Flying Quest continued to defy age and market expectations (+5700) with a brilliant win in the Class 2 Cheung Sheung Handicap (2000m), delivering a belated Christmas present for David Hall and Matthew Poon.
“He’s an eight year old and we’ve discussed it many times about how long he’s going to keep going for because he’s been such a good horse to the owners, they don’t want to over-tax him,” Hall said.
“Every time we threaten to do something like that (contemplate retirement), he keeps running well and this season, once again I refer to his first-up run, and he was at the peak of his powers. He’s in the best form of his career.
“It was a little bit of a gamble. I put him in as a late entry. I thought ‘Small field and light weight.’ The best time to try a horse at 2000m is under those circumstances and he’s got the miles in his legs and he’s super fit.
“So we put him in, Poon was available who knows him really well and, bingo, we got a merry Christmas.”
The win was Flying Quest’s seventh in Hong Kong, but his first at Sha Tin.
Frankie Lor will consider his options – more likely at home than abroad – with Glorious Artist, winner of the Class 2 Chek Keng Handicap (1650m).
Given a beautiful ride by Derek Leung, the son of Zoffany registered his fifth victory on the All-Weather surface.
“Overseas – we don’t know yet,” Lor said of a potential campaign abroad. “The next time we see him might be on 17 January in the Class 1 over 1650m on the dirt at Sha Tin.
“We don’t know if we can go to Dubai or not – we’re still waiting.”
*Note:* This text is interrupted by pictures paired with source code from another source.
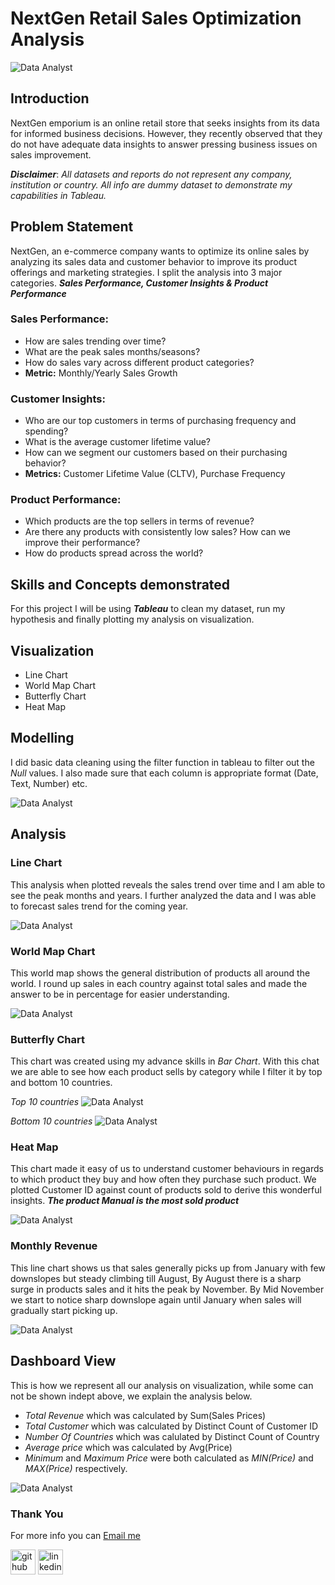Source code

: # NextGen Retail Sales Optimization Analysis
![Data Analyst](https://github.com/princeadeakanni/NextGen/blob/main/Store%20View.jpg)

## Introduction
NextGen emporium is an online retail store that seeks insights from its data for informed business decisions. However, they recently observed that they do not have adequate data insights to answer pressing business issues on sales improvement.

**_Disclaimer_**: _All datasets and reports do not represent any company, institution or country. All info are dummy dataset to demonstrate my capabilities in Tableau._

## Problem Statement
NextGen, an  e-commerce company wants to optimize its online sales by analyzing its sales data and customer behavior to improve its product offerings and marketing strategies. I split the analysis into 3 major categories. **_Sales Performance, Customer Insights & Product Performance_**

### Sales Performance:  
- How are sales trending over time?
- What are the peak sales months/seasons?
- How do sales vary across different product categories?
- **Metric:** Monthly/Yearly Sales Growth

### Customer Insights: 
- Who are our top customers in terms of purchasing frequency and spending?
- What is the average customer lifetime value?
- How can we segment our customers based on their purchasing behavior?
- **Metrics:** Customer Lifetime Value (CLTV), Purchase Frequency

### Product Performance: 
- Which products are the top sellers in terms of revenue?
- Are there any products with consistently low sales? How can we improve their performance?
- How do products spread across the world?


## Skills and Concepts demonstrated 

For this project I will be using **_Tableau_** to clean my dataset, run my hypothesis and finally plotting my analysis on visualization.

## Visualization 
- Line Chart
- World  Map Chart
- Butterfly Chart
- Heat Map

## Modelling 
I did basic data cleaning using the filter function in tableau to filter out the _Null_ values. I also made sure that each column is appropriate format (Date, Text, Number) etc. 

![Data Analyst](https://github.com/princeadeakanni/NextGen/blob/main/Data%20Cleaning.PNG)

## Analysis

### Line Chart 
This analysis when plotted reveals the sales trend over time and I am able to see the peak months and years. I further analyzed the data and I was able to forecast sales trend for the coming year. 

![Data Analyst](https://github.com/princeadeakanni/NextGen/blob/main/Sales%20over%20time.PNG)

### World Map Chart
This world map shows the general distribution of products all around the world. I round up sales in each country against total sales and made the answer to be in percentage for easier understanding. 

![Data Analyst](https://github.com/princeadeakanni/NextGen/blob/main/World%20Map.PNG)

### Butterfly Chart
This chart was created using my advance skills in *Bar Chart*. With this chat we are able to see how each product sells by category while I filter it by top and bottom 10 countries.

*Top 10 countries*
![Data Analyst](https://github.com/princeadeakanni/NextGen/blob/main/Top%20Countries%20by%20Revenue.PNG)

*Bottom 10 countries*
![Data Analyst](https://github.com/princeadeakanni/NextGen/blob/main/Bottom%20Countries%20by%20revenue.PNG)

### Heat Map
This chart made it easy of us to understand customer behaviours in regards to which product they buy and how often they purchase such product. We plotted Customer ID against count of products sold to derive this wonderful insights. **_The product Manual is the most sold product_**

![Data Analyst](https://github.com/princeadeakanni/NextGen/blob/main/Most%20Sold%20Product.PNG)

### Monthly Revenue 
This line chart shows us that sales generally picks up from January with few downslopes but steady climbing till August, By August there is a sharp surge in products sales and it hits the peak by November. By Mid November we start to notice sharp downslope again until January when sales will gradually start picking up. 

![Data Analyst](https://github.com/princeadeakanni/NextGen/blob/main/Monthly%20Revenue.PNG)

## Dashboard View 
This is how we represent all our analysis on visualization, while some can not be shown indept above, we explain the analysis below. 
- *Total Revenue* which was calculated by Sum(Sales Prices)
- *Total Customer* which was calculated by Distinct Count of Customer ID
- *Number Of Countries* which was calulated by Distinct Count of Country
- *Average price* which was calculated by Avg(Price)
- *Minimum* and *Maximum Price* were both calculated as _MIN(Price)_ and _MAX(Price)_ respectively.

![Data Analyst](https://github.com/princeadeakanni/NextGen/blob/main/Dashboard.PNG)


### Thank You 
For more info you can [Email me](davideadenaiyes@gmail.com)

[<img src='https://cdn.jsdelivr.net/npm/simple-icons@3.0.1/icons/github.svg' alt='github' height='40'>](https://github.com/davidadenaiyes)  [<img src='https://cdn.jsdelivr.net/npm/simple-icons@3.0.1/icons/linkedin.svg' alt='linkedin' height='40'>](https://www.linkedin.com/in/davidadenaiyes) 










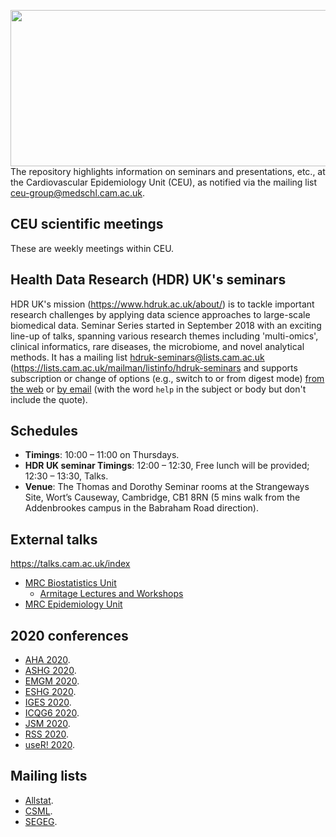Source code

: <a href="http://phdcomics.com/comics/archive.php?comicid=719"> <img src="http://phdcomics.com/comics/archive/phd060406s.gif" width="560" height="250" align="right"> </a>

The repository highlights information on seminars and presentations, etc., at the Cardiovascular Epidemiology Unit (CEU), as notified via the mailing list ceu-group@medschl.cam.ac.uk.

## CEU scientific meetings

These are weekly meetings within CEU.

## Health Data Research (HDR) UK's seminars

HDR UK's mission (https://www.hdruk.ac.uk/about/) is to tackle important research challenges by applying data science approaches to 
large-scale biomedical data. Seminar Series started in September 2018 with an exciting line-up of talks, spanning various research 
themes including 'multi-omics', clinical informatics, rare diseases, the microbiome, and novel analytical methods. It has a mailing list 
hdruk-seminars@lists.cam.ac.uk (https://lists.cam.ac.uk/mailman/listinfo/hdruk-seminars and supports subscription or change of options 
(e.g., switch to or from digest mode) [from the web](https://lists.cam.ac.uk/mailman/options/hdruk-seminars/ceu-group%40medschl.cam.ac.uk) or [by 
email](hdruk-seminars-request@lists.cam.ac.uk) (with the word `help` in the subject or body but don't include the quote).

## Schedules

* **Timings**: 10:00 – 11:00 on Thursdays.
* **HDR UK seminar Timings**: 12:00 – 12:30, Free lunch will be provided; 12:30 – 13:30, Talks.
* **Venue**: The Thomas and Dorothy Seminar rooms at the Strangeways Site, Wort’s Causeway, Cambridge, CB1 8RN
      (5 mins walk from the Addenbrookes campus in the Babraham Road direction).

## External talks

https://talks.cam.ac.uk/index

* [MRC Biostatistics Unit](https://talks.cam.ac.uk/show/index/7411)
  * [Armitage Lectures and Workshops](https://www.mrc-bsu.cam.ac.uk/news-and-events/armitage-lectureships-and-workshops/)
* [MRC Epidemiology Unit](http://www.mrc-epid.cam.ac.uk/events)

## 2020 conferences

* [AHA 2020](https://www.pr-medicalevents.com/congress/aha-2020/).
* [ASHG 2020](https://www.ashg.org/2020meeting/).
* [EMGM 2020](https://wp.unil.ch/emgm2020/).
* [ESHG 2020](https://2020.eshg.org/).
* [IGES 2020](https://iges.memberclicks.net/iges-2020).
* [ICQG6 2020](https://icqg6.org/).
* [JSM 2020](https://www.amstat.org/ASA/Meetings/Joint-Statistical-Meetings.aspx).
* [RSS 2020](https://www.statslife.org.uk/news/3999-bournemouth-chosen-to-host-rss-2020-conference).
* [useR! 2020](https://user2020.r-project.org/).

## Mailing lists

* [Allstat](https://www.jiscmail.ac.uk/cgi-bin/webadmin?A0=ALLSTAT).
* [CSML](http://www.mailinglists.ucl.ac.uk/mailman/listinfo/csml).
* [SEGEG](https://mailman.kcl.ac.uk/mailman/listinfo/segeg).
Glorious Artist logged Lor’s 29th success for the term, leaving him five adrift of Caspar Fownes, who celebrated a double with Green Envy winning the Class 5 Wong Yi Chau Handicap (1400m) and Double Take in the Class 4 Tai Long Tsui Handicap (1650m).
John Size sealed a double as Juneau Park claimed the Class 3 Luk Wu Handicap (1400m) under Frenchman Alexis Badel.